Re: Flames over -- Re: Which is simpler?

From: Phillip Susi
Date: Tue Feb 14 2006 - 22:07:23 EST

Kyle Moffett wrote:
On Feb 14, 2006, at 16:13, Phillip Susi wrote:
Because you can not go yanking devices out from under the kernel without it's knowledge or consent. This is no more acceptable than ejecting a floppy without first unmounting it; the only difference is that the floppy drive doesn't erroneously inform the kernel that you have done this simply because you suspend.

Yes, but causing it to overwrite data over random blockdevs when the unexpected happens is _not_ OK.

Why not? That is exactly what happens if you suspend and swap floppies. Just don't do that and you're fine. It is nice if you can handle the swapped case more gracefully, but not at the cost of data loss in the _normal_ case.

You've obviously never administrated any kind of large scale linux lab. We had so many people just saving files on their USB sticks and pulling them that we would daily get people reporting that they couldn't _mount_ their USB stick because the last user hadn't unmounted it first. At one point we had to write a Perl script run from cron that ran every 10 minutes and verified if USB-stick mounts were still good, and if not it

This is a very good argument for _correctly_ detecting device removal. I am not arguing against that. The problem is with _incorrectly_ detecting device removal.

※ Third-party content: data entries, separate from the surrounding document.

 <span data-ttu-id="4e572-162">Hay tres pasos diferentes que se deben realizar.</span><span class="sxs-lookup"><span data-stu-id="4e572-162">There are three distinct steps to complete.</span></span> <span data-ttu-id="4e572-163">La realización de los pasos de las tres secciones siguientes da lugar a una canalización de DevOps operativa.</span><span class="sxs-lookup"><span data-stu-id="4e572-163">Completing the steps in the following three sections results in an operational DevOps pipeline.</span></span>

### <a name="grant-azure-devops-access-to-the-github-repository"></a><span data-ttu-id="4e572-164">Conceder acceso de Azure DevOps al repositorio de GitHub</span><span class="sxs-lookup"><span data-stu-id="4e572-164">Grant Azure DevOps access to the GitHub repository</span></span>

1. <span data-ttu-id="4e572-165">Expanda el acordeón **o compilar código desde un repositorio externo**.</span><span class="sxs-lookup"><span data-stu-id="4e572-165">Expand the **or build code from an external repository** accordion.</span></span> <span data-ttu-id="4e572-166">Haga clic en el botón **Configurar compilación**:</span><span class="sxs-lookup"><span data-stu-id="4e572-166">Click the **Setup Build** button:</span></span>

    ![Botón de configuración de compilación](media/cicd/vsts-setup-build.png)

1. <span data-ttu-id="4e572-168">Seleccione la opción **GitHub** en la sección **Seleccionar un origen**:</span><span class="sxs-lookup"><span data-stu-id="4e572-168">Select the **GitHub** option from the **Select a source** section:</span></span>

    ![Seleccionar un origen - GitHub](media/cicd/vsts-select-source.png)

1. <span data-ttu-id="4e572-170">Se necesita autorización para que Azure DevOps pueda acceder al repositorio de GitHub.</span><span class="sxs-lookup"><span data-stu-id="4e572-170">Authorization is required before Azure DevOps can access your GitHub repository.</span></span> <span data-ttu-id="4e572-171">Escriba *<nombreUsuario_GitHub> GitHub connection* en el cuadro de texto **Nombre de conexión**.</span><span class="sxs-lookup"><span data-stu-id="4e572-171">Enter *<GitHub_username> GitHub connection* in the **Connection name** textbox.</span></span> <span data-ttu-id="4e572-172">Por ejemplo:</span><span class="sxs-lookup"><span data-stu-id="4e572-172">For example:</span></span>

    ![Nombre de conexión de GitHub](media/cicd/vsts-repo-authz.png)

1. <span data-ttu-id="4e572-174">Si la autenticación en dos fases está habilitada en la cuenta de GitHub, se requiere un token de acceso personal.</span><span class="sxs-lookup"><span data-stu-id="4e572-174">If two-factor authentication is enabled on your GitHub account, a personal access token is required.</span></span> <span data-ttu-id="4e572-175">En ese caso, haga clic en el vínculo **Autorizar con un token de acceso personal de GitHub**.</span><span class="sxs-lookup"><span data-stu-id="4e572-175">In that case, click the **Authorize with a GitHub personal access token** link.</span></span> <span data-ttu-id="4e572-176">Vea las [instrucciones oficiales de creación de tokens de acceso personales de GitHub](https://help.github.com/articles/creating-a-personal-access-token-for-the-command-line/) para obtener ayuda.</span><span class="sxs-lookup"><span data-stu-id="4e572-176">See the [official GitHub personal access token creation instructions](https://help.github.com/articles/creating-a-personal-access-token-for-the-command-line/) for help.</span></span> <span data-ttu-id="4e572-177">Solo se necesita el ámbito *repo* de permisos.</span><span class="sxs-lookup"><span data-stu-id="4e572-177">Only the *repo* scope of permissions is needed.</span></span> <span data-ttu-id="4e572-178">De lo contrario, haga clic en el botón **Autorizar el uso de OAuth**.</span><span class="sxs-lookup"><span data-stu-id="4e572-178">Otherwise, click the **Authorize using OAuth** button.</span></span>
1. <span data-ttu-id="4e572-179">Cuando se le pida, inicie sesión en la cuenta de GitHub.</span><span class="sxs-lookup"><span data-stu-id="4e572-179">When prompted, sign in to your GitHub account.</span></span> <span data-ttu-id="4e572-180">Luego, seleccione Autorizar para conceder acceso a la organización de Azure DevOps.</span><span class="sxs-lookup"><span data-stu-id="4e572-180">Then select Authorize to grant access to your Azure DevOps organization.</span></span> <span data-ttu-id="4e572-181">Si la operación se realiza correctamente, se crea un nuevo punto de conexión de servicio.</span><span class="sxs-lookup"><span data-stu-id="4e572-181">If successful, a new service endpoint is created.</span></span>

forcefully unmounted them. Now obviously this is the kind of behavior that we want to avoid, but end-users are bound to do stupid stuff until it comes back and bites them at least twice (except on Linux with -o sync mounts it usually doesn't). Think about how most linux distros automatically turn on -o sync on USB keys and the like; they do it for precisely this reason.

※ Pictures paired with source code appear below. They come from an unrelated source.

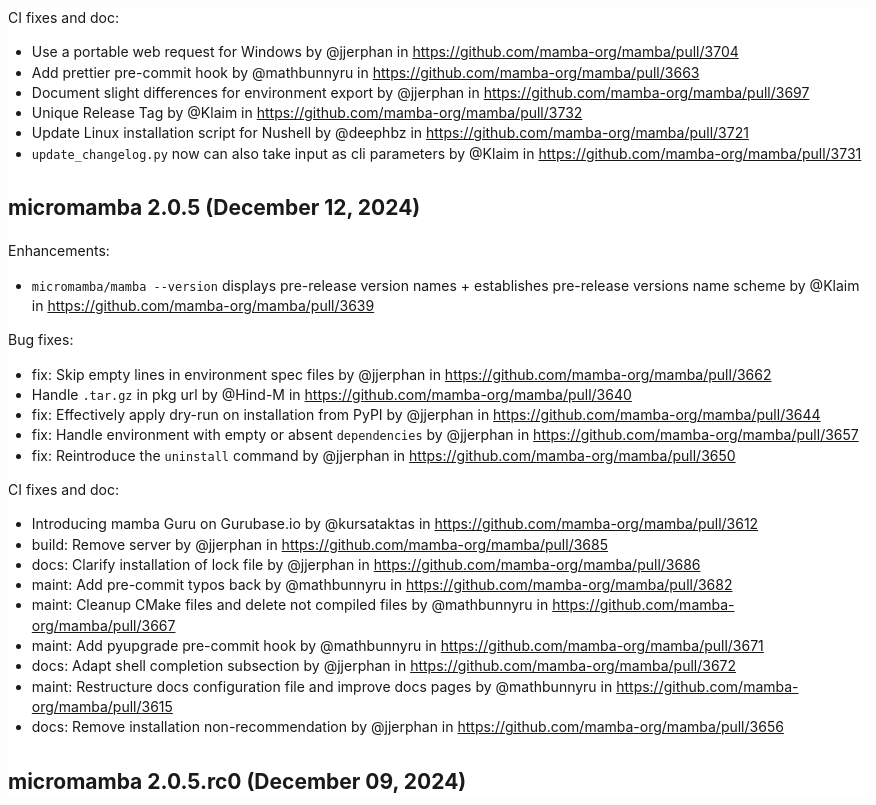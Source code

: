 CI fixes and doc:

- Use a portable web request for Windows by @jjerphan in <https://github.com/mamba-org/mamba/pull/3704>
- Add prettier pre-commit hook by @mathbunnyru in <https://github.com/mamba-org/mamba/pull/3663>
- Document slight differences for environment export by @jjerphan in <https://github.com/mamba-org/mamba/pull/3697>
- Unique Release Tag by @Klaim in <https://github.com/mamba-org/mamba/pull/3732>
- Update Linux installation script for Nushell by @deephbz in <https://github.com/mamba-org/mamba/pull/3721>
- `update_changelog.py` now can also take input as cli parameters by @Klaim in <https://github.com/mamba-org/mamba/pull/3731>

## micromamba 2.0.5 (December 12, 2024)

Enhancements:

- `micromamba/mamba --version` displays pre-release version names + establishes pre-release versions name scheme by @Klaim in <https://github.com/mamba-org/mamba/pull/3639>

Bug fixes:

- fix: Skip empty lines in environment spec files by @jjerphan in <https://github.com/mamba-org/mamba/pull/3662>
- Handle `.tar.gz` in pkg url by @Hind-M in <https://github.com/mamba-org/mamba/pull/3640>
- fix: Effectively apply dry-run on installation from PyPI by @jjerphan in <https://github.com/mamba-org/mamba/pull/3644>
- fix: Handle environment with empty or absent `dependencies` by @jjerphan in <https://github.com/mamba-org/mamba/pull/3657>
- fix: Reintroduce the `uninstall` command by @jjerphan in <https://github.com/mamba-org/mamba/pull/3650>

CI fixes and doc:

- Introducing mamba Guru on Gurubase.io by @kursataktas in <https://github.com/mamba-org/mamba/pull/3612>
- build: Remove server by @jjerphan in <https://github.com/mamba-org/mamba/pull/3685>
- docs: Clarify installation of lock file by @jjerphan in <https://github.com/mamba-org/mamba/pull/3686>
- maint: Add pre-commit typos back by @mathbunnyru in <https://github.com/mamba-org/mamba/pull/3682>
- maint: Cleanup CMake files and delete not compiled files by @mathbunnyru in <https://github.com/mamba-org/mamba/pull/3667>
- maint: Add pyupgrade pre-commit hook by @mathbunnyru in <https://github.com/mamba-org/mamba/pull/3671>
- docs: Adapt shell completion subsection by @jjerphan in <https://github.com/mamba-org/mamba/pull/3672>
- maint: Restructure docs configuration file and improve docs pages by @mathbunnyru in <https://github.com/mamba-org/mamba/pull/3615>
- docs: Remove installation non-recommendation by @jjerphan in <https://github.com/mamba-org/mamba/pull/3656>

## micromamba 2.0.5.rc0 (December 09, 2024)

Some distros do. Some do not. I side with those who do not because doing so promotes stupid users ( they won't learn until it bites them twice ) and because it burns out the flash memory 10 times faster and slows down access.

I described a workable method to handle root-on-USB (and I'm not sure, but I doubt it works now). You would have early userspace find your USB filesystems again and pass device information to the resuming kernel, which would then restore RAM and then use the passed information to attach its filesystems again.

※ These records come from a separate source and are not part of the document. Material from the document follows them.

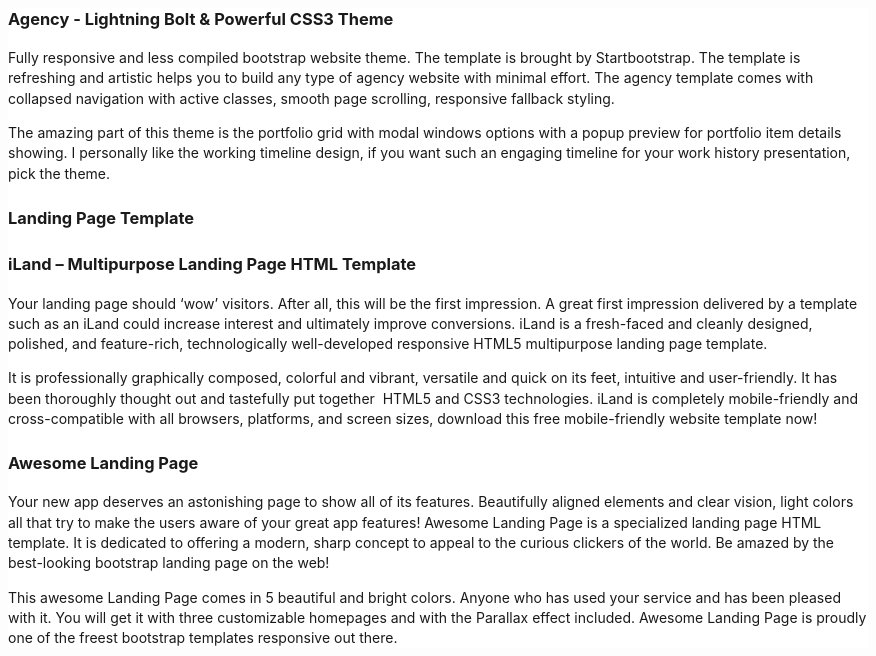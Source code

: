 <Download href="https://html5up.net/directive"/>
<Demo href="https://html5up.net/directive"/>

### Agency - Lightning Bolt & Powerful CSS3 Theme

<Mockup src="/blog/startbootstrap-agency.webp" alt="free bootstrap website theme" />

Fully responsive and less compiled bootstrap website theme. The template is brought by Startbootstrap. The template is refreshing and artistic helps you to build any type of agency website with minimal effort. The agency template comes with collapsed navigation with active classes, smooth page scrolling, responsive fallback styling.

The amazing part of this theme is the portfolio grid with modal windows options with a popup preview for portfolio item details showing. I personally like the working timeline design, if you want such an engaging timeline for your work history presentation, pick the theme.

<Download href="http://startbootstrap.com/template-overviews/agency/"/>
<Demo href="https://startbootstrap.github.io/startbootstrap-agency/"/>

### Landing Page Template

### iLand – Multipurpose Landing Page HTML Template

<Mockup src="/blog/iland.webp" alt="Multipurpose landing page template" />

Your landing page should ‘wow’ visitors. After all, this will be the first impression. A great first impression delivered by a template such as an iLand could increase interest and ultimately improve conversions. iLand is a fresh-faced and cleanly designed, polished, and feature-rich, technologically well-developed responsive HTML5 multipurpose landing page template.

It is professionally graphically composed, colorful and vibrant, versatile and quick on its feet, intuitive and user-friendly. It has been thoroughly thought out and tastefully put together  HTML5 and CSS3 technologies. iLand is completely mobile-friendly and cross-compatible with all browsers, platforms, and screen sizes, download this free mobile-friendly website template now!

<Download href="https://www.free-css.com/free-css-templates/page228/iland"/>
<Demo href="http://designstub.com/demos/iland/"/>

### Awesome Landing Page

<Mockup src="/blog/awesome-landing-page.webp" alt="free landing page template for it company" />

Your new app deserves an astonishing page to show all of its features. Beautifully aligned elements and clear vision, light colors all that try to make the users aware of your great app features! Awesome Landing Page is a specialized landing page HTML template. It is dedicated to offering a modern, sharp concept to appeal to the curious clickers of the world. Be amazed by the best-looking bootstrap landing page on the web!

This awesome Landing Page comes in 5 beautiful and bright colors. Anyone who has used your service and has been pleased with it. You will get it with three customizable homepages and with the Parallax effect included. Awesome Landing Page is proudly one of the freest bootstrap templates responsive out there.

<Download href="https://www.creative-tim.com/product/awesome-landing-page/?partner=104776"/>
<Demo href="https://demos.creative-tim.com/awesome-landing-page/index.html"/>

There is currently no such method of reconnecting a filesystem to a device once the device has been broken by an eject, is there? Also that amounts to much the same thing as I have been saying all along: the system should check to see if the device that is there now is the same as the one that was there before, and if so, resume using it.

One other alternative that just occurs to me now is to have a special stackable filesystem that can suspend all IO and unmount the filesystem underneath it then have the filesystem be easily reattachable later on (the stackable layer would look up paths again on remount. You would have an mlocked program start during suspend that would create a new namespace with a basic tmpfs, procfs, and sysfs. It would be able to rescan all removable devices on resume and reattach them to the stackable mounts in the primary namespace through /proc/<pid>/root. This seems to me to be the most race-free and most flexible solution. It will even handle network suspend and resume without too much extra effort.

That seems rather complex with little benefit. The only advantage that would have over not breaking the mount in the first place is in the pedantic case where the user screws with the media during suspend. Seems like a high price to pay to cleanly deal with a pedantic error condition.